### YOUR ASSIGNMENT
Entries follow. Give back exactly the lines starting at the one containing "Live User Filter" and ending at the one containing "Timer| Live Demo |", and no other lines.

(Collected data)
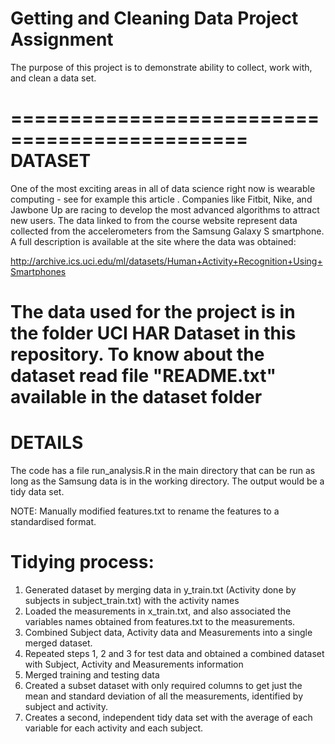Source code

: Getting and Cleaning Data Project Assignment
============================================
The purpose of this project is to demonstrate ability to collect, work with, and clean a data set.

==============================================
DATASET
==============================================
One of the most exciting areas in all of data science right now is wearable computing - see for example this article . Companies like Fitbit, Nike, and Jawbone Up are racing to develop the most advanced algorithms to attract new users. The data linked to from the course website represent data collected from the accelerometers from the Samsung Galaxy S smartphone. A full description is available at the site where the data was obtained: 

http://archive.ics.uci.edu/ml/datasets/Human+Activity+Recognition+Using+Smartphones 

The data used for the project is in the folder UCI HAR Dataset in this repository. To know about the dataset read file "README.txt" available in the dataset folder
=============================================
DETAILS
=============================================
The code has a file run_analysis.R in the main directory that can be run as long as the Samsung data is in the working directory. The output would be a tidy data set.

NOTE: Manually modified features.txt to rename the features to a standardised format.

Tidying process:
===============================================
1. Generated dataset by merging data in y_train.txt (Activity done by subjects in subject_train.txt) with the activity names
2. Loaded the measurements in x_train.txt, and also associated the variables names obtained from features.txt to the measurements.
3. Combined Subject data, Activity data and Measurements into a single merged dataset.
4. Repeated steps 1, 2 and 3 for test data and obtained a combined dataset with Subject, Activity and Measurements information
5. Merged training and testing data 
6. Created a subset dataset with only required columns to get just the mean and standard deviation of all the measurements, identified by subject and activity.
7. Creates a second, independent tidy data set with the average of each variable for each activity and each subject.






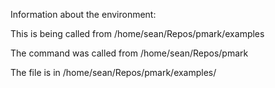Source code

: Information about the environment:

This is being called from /home/sean/Repos/pmark/examples

The command was called from /home/sean/Repos/pmark

The file is in /home/sean/Repos/pmark/examples/


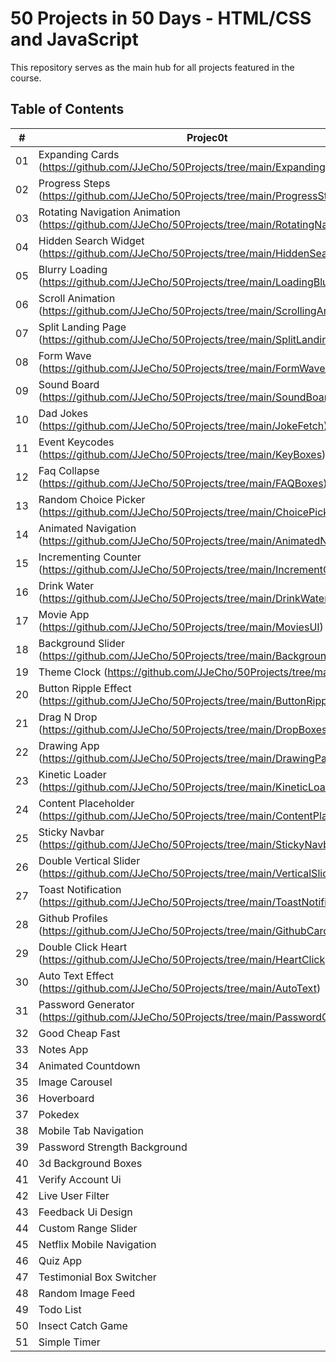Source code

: # 50 Projects in 50 Days - HTML/CSS and JavaScript

This repository serves as the main hub for all projects featured in the course.

## Table of Contents

|  #  | Projec0t | Live Demo |
| :-: | --------------------------------------------------------------------------------------------------------- | --------------------------------------------------------------------------------- |
| 01  | Expanding Cards (https://github.com/JJeCho/50Projects/tree/main/ExpandingCards) | Live Demo (https://jjecho.github.io/50Projects/ExpandingCards/) |
| 02  | Progress Steps (https://github.com/JJeCho/50Projects/tree/main/ProgressSteps) | Live Demo (https://jjecho.github.io/50Projects/ProgressSteps/) |
| 03  | Rotating Navigation Animation (https://github.com/JJeCho/50Projects/tree/main/RotatingNavigation)| Live Demo (https://jjecho.github.io/50Projects/RotatingNavigation/) |
| 04  | Hidden Search Widget (https://github.com/JJeCho/50Projects/tree/main/HiddenSearch) | Live Demo (https://jjecho.github.io/50Projects/HiddenSearch/) |
| 05  | Blurry Loading (https://github.com/JJeCho/50Projects/tree/main/LoadingBlur) | Live Demo (https://jjecho.github.io/50Projects/LoadingBlur/) |
| 06  | Scroll Animation (https://github.com/JJeCho/50Projects/tree/main/ScrollingAnimation) | Live Demo (https://jjecho.github.io/50Projects/ScrollingAnimation/) |
| 07  | Split Landing Page (https://github.com/JJeCho/50Projects/tree/main/SplitLandingPage) | Live Demo (https://jjecho.github.io/50Projects/SplitLandingPage/) |
| 08  | Form Wave (https://github.com/JJeCho/50Projects/tree/main/FormWaveAnimation) | Live Demo (https://jjecho.github.io/50Projects/FormWaveAnimation/) |
| 09  | Sound Board (https://github.com/JJeCho/50Projects/tree/main/SoundBoard) | Live Demo (https://jjecho.github.io/50Projects/SoundBoard/) |
| 10  | Dad Jokes (https://github.com/JJeCho/50Projects/tree/main/JokeFetch) | Live Demo (https://jjecho.github.io/50Projects/JokeFetch/) |
| 11  | Event Keycodes (https://github.com/JJeCho/50Projects/tree/main/KeyBoxes) | Live Demo (https://jjecho.github.io/50Projects/KeyBoxes/) |
| 12  | Faq Collapse (https://github.com/JJeCho/50Projects/tree/main/FAQBoxes) | Live Demo (https://jjecho.github.io/50Projects/FAQBoxes/) 
| 13  | Random Choice Picker (https://github.com/JJeCho/50Projects/tree/main/ChoicePicker) | Live Demo (https://jjecho.github.io/50Projects/ChoicePicker/) |
| 14  | Animated Navigation (https://github.com/JJeCho/50Projects/tree/main/AnimatedNavigation) | Live Demo (https://jjecho.github.io/50Projects/AnimatedNavigation/) |
| 15  | Incrementing Counter (https://github.com/JJeCho/50Projects/tree/main/IncrementCounter) | Live Demo (https://jjecho.github.io/50Projects/IncrementCounter/) |
| 16  | Drink Water (https://github.com/JJeCho/50Projects/tree/main/DrinkWater) | Live Demo (https://jjecho.github.io/50Projects/DrinkWater/) |
| 17  | Movie App (https://github.com/JJeCho/50Projects/tree/main/MoviesUI)| Live Demo (https://jjecho.github.io/50Projects/MoviesUI/) |
| 18  | Background Slider (https://github.com/JJeCho/50Projects/tree/main/BackgroundSlider) | Live Demo (https://jjecho.github.io/50Projects/BackgroundSlider/) |
| 19  | Theme Clock (https://github.com/JJeCho/50Projects/tree/main/Clock) | Live Demo (https://jjecho.github.io/50Projects/Clock/) |
| 20  | Button Ripple Effect (https://github.com/JJeCho/50Projects/tree/main/ButtonRipple) | Live Demo (https://jjecho.github.io/50Projects/ButtonRipple/) |
| 21  | Drag N Drop (https://github.com/JJeCho/50Projects/tree/main/DropBoxes)| Live Demo (https://jjecho.github.io/50Projects/DropBoxes/) |
| 22  | Drawing App (https://github.com/JJeCho/50Projects/tree/main/DrawingPad) | Live Demo (https://jjecho.github.io/50Projects/DrawingPad/) |
| 23  | Kinetic Loader (https://github.com/JJeCho/50Projects/tree/main/KineticLoader) | Live Demo (https://jjecho.github.io/50Projects/KineticLoader/) |
| 24  | Content Placeholder (https://github.com/JJeCho/50Projects/tree/main/ContentPlaceholder) | Live Demo (https://jjecho.github.io/50Projects/ContentPlaceholder/) |
| 25  | Sticky Navbar (https://github.com/JJeCho/50Projects/tree/main/StickyNavbar) | Live Demo (https://jjecho.github.io/50Projects/StickyNavbar/) |
| 26  | Double Vertical Slider (https://github.com/JJeCho/50Projects/tree/main/VerticalSlider) | Live Demo (https://jjecho.github.io/50Projects/VerticalSlider/) |
| 27  | Toast Notification (https://github.com/JJeCho/50Projects/tree/main/ToastNotification) | Live Demo (https://jjecho.github.io/50Projects/ToastNotification/) |
| 28  | Github Profiles (https://github.com/JJeCho/50Projects/tree/main/GithubCard) | Live Demo (https://jjecho.github.io/50Projects/GithubCard/) |
| 29  | Double Click Heart (https://github.com/JJeCho/50Projects/tree/main/HeartClick) | Live Demo (https://jjecho.github.io/50Projects/HeartClick/) |
| 30  | Auto Text Effect (https://github.com/JJeCho/50Projects/tree/main/AutoText) | Live Demo (https://jjecho.github.io/50Projects/AutoText/) |
| 31  | Password Generator (https://github.com/JJeCho/50Projects/tree/main/PasswordGenerator) | Live Demo (https://jjecho.github.io/50Projects/PasswordGenerator/) |
| 32  | Good Cheap Fast| Live Demo |
| 33  | Notes App | Live Demo |
| 34  | Animated Countdown| Live Demo |
| 35  | Image Carousel | Live Demo |
| 36  | Hoverboard| Live Demo |
| 37  | Pokedex| Live Demo |
| 38  | Mobile Tab Navigation  | Live Demo |
| 39  | Password Strength Background  | Live Demo |
| 40  | 3d Background Boxes| Live Demo |
| 41  | Verify Account Ui | Live Demo |
| 42  | Live User Filter  | Live Demo |
| 43  | Feedback Ui Design| Live Demo |
| 44  | Custom Range Slider | Live Demo |
| 45  | Netflix Mobile Navigation | Live Demo |
| 46  | Quiz App  | Live Demo |
| 47  | Testimonial Box Switcher| Live Demo |
| 48  | Random Image Feed  | Live Demo |
| 49  | Todo List | Live Demo |
| 50  | Insect Catch Game  | Live Demo |
| 51  | Simple Timer| Live Demo |
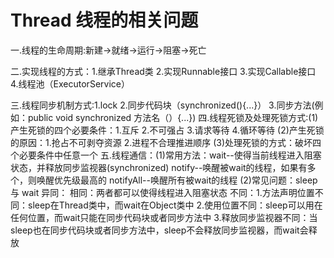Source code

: # Thread  线程的相关问题

一.线程的生命周期:新建->就绪->运行->阻塞->死亡

二.实现线程的方式：1.继承Thread类
                  2.实现Runnable接口
                  3.实现Callable接口
                  4.线程池（ExecutorService）
                  
三.线程同步机制方式:1.lock
                  2.同步代码块（synchronized(){...}）
                  3.同步方法(例如：public void synchronized 方法名（）{...})
四.线程死锁及处理死锁方式:(1)产生死锁的四个必要条件：1.互斥 2.不可强占 3.请求等待 4.循环等待
                        (2)产生死锁的原因：1.抢占不可剥夺资源  2.进程不合理推进顺序
                        (3)处理死锁的方式：破坏四个必要条件中任意一个
五.线程通信：(1)常用方法：wait--使得当前线程进入阻塞状态，并释放同步监视器(synchronized)
                        notify--唤醒被wait的线程，如果有多个，则唤醒优先级最高的
                        notifyAll--唤醒所有被wait的线程
            (2)常见问题：sleep 与 wait 异同：
                        相同：两者都可以使得线程进入阻塞状态
                        不同：1.方法声明位置不同：sleep在Thread类中，而wait在Object类中
                             2.使用位置不同：sleep可以用在任何位置，而wait只能在同步代码块或者同步方法中
                             3.释放同步监视器不同：当sleep也在同步代码块或者同步方法中，sleep不会释放同步监视器，而wait会释放

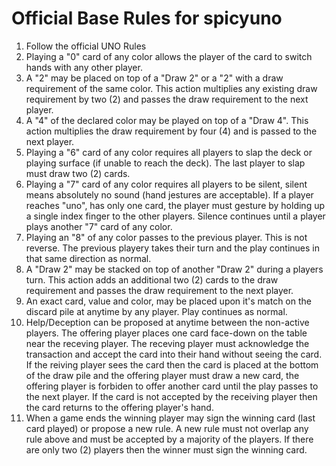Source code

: # Official Base Rules for __spicyuno__

1. Follow the official UNO Rules
2. Playing a "0" card of any color allows the player of the card to switch hands with any other player.
3. A "2" may be placed on top of a "Draw 2" or a "2" with a draw requirement of the same color. This action multiplies any existing draw requirement by two (2) and passes the draw requirement to the next player.
4. A "4" of the declared color may be played on top of a "Draw 4". This action multiplies the draw requirement by four (4) and is passed to the next player. 
5. Playing a "6" card of any color requires all players to slap the deck or playing surface (if unable to reach the deck). The last player to slap must draw two (2) cards.
6. Playing a "7" card of any color requires all players to be silent, silent means absolutely no sound (hand jestures are acceptable). If a player reaches "uno", has only one card, the player must gesture by holding up a single index finger to the other players. Silence continues until a player plays another "7" card of any color.
7. Playing an "8" of any color passes to the previous player.  This is not reverse.  The previous playery takes their turn and the play continues in that same direction as normal.
8. A "Draw 2" may be stacked on top of another "Draw 2" during a players turn.  This action adds an additional two (2) cards to the draw requirement and passes the draw requirement to the next player. 
9. An exact card, value and color, may be placed upon it's match on the discard pile at anytime by any player.  Play continues as normal.
10. Help/Deception can be proposed at anytime between the non-active players.  The offering player places one card face-down on the table near the receving player.  The receving player must acknowledge the transaction and accept the card into their hand without seeing the card. If the reiving player sees the card then the card is placed at the bottom of the draw pile and the offering player must draw a new card, the offering player is forbiden to offer another card until the play passes to the next player. If the card is not accepted by the receiving player then the card returns to the offering player's hand. 
11. When a game ends the winning player may sign the winning card (last card played) or propose a new rule. A new rule must not overlap any rule above and must be accepted by a majority of the players.  If there are only two (2) players then the winner must sign the winning card.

### YOUR RESPONSE
| 42  | Live User Filter  | Live Demo |
| 43  | Feedback Ui Design| Live Demo |
| 44  | Custom Range Slider | Live Demo |
| 45  | Netflix Mobile Navigation | Live Demo |
| 46  | Quiz App  | Live Demo |
| 47  | Testimonial Box Switcher| Live Demo |
| 48  | Random Image Feed  | Live Demo |
| 49  | Todo List | Live Demo |
| 50  | Insect Catch Game  | Live Demo |
| 51  | Simple Timer| Live Demo |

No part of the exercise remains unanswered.